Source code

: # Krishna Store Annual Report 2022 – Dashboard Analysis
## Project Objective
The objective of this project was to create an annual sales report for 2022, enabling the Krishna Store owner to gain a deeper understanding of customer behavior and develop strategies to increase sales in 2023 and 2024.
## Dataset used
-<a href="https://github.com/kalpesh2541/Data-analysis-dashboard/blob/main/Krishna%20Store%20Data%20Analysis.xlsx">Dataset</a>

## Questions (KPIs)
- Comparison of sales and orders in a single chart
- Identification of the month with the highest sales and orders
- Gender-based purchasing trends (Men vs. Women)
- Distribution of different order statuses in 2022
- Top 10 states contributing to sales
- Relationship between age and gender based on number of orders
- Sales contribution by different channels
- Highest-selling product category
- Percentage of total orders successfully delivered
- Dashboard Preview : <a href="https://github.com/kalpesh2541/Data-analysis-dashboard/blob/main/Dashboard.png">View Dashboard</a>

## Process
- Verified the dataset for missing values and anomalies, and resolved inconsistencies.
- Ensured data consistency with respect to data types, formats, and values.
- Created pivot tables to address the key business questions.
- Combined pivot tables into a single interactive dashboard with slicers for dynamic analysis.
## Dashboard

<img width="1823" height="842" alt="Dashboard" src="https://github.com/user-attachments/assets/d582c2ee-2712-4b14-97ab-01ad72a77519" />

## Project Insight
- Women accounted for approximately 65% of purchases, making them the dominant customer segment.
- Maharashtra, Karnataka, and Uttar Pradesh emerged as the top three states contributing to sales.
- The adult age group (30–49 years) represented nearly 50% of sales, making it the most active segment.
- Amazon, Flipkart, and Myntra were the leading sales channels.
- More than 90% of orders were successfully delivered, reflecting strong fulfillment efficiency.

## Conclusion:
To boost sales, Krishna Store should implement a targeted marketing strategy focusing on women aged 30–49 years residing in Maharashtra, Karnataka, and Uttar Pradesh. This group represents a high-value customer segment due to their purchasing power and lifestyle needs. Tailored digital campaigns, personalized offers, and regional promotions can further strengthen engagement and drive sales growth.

*-*-*

■ **Problem requirements**
The reply is to be an exact repeat of the records above.

■ **Result for this task**
Source code

: # Krishna Store Annual Report 2022 – Dashboard Analysis
## Project Objective
The objective of this project was to create an annual sales report for 2022, enabling the Krishna Store owner to gain a deeper understanding of customer behavior and develop strategies to increase sales in 2023 and 2024.
## Dataset used
-<a href="https://github.com/kalpesh2541/Data-analysis-dashboard/blob/main/Krishna%20Store%20Data%20Analysis.xlsx">Dataset</a>

## Questions (KPIs)
- Comparison of sales and orders in a single chart
- Identification of the month with the highest sales and orders
- Gender-based purchasing trends (Men vs. Women)
- Distribution of different order statuses in 2022
- Top 10 states contributing to sales
- Relationship between age and gender based on number of orders
- Sales contribution by different channels
- Highest-selling product category
- Percentage of total orders successfully delivered
- Dashboard Preview : <a href="https://github.com/kalpesh2541/Data-analysis-dashboard/blob/main/Dashboard.png">View Dashboard</a>

## Process
- Verified the dataset for missing values and anomalies, and resolved inconsistencies.
- Ensured data consistency with respect to data types, formats, and values.
- Created pivot tables to address the key business questions.
- Combined pivot tables into a single interactive dashboard with slicers for dynamic analysis.
## Dashboard

<img width="1823" height="842" alt="Dashboard" src="https://github.com/user-attachments/assets/d582c2ee-2712-4b14-97ab-01ad72a77519" />

## Project Insight
- Women accounted for approximately 65% of purchases, making them the dominant customer segment.
- Maharashtra, Karnataka, and Uttar Pradesh emerged as the top three states contributing to sales.
- The adult age group (30–49 years) represented nearly 50% of sales, making it the most active segment.
- Amazon, Flipkart, and Myntra were the leading sales channels.
- More than 90% of orders were successfully delivered, reflecting strong fulfillment efficiency.

## Conclusion:
To boost sales, Krishna Store should implement a targeted marketing strategy focusing on women aged 30–49 years residing in Maharashtra, Karnataka, and Uttar Pradesh. This group represents a high-value customer segment due to their purchasing power and lifestyle needs. Tailored digital campaigns, personalized offers, and regional promotions can further strengthen engagement and drive sales growth.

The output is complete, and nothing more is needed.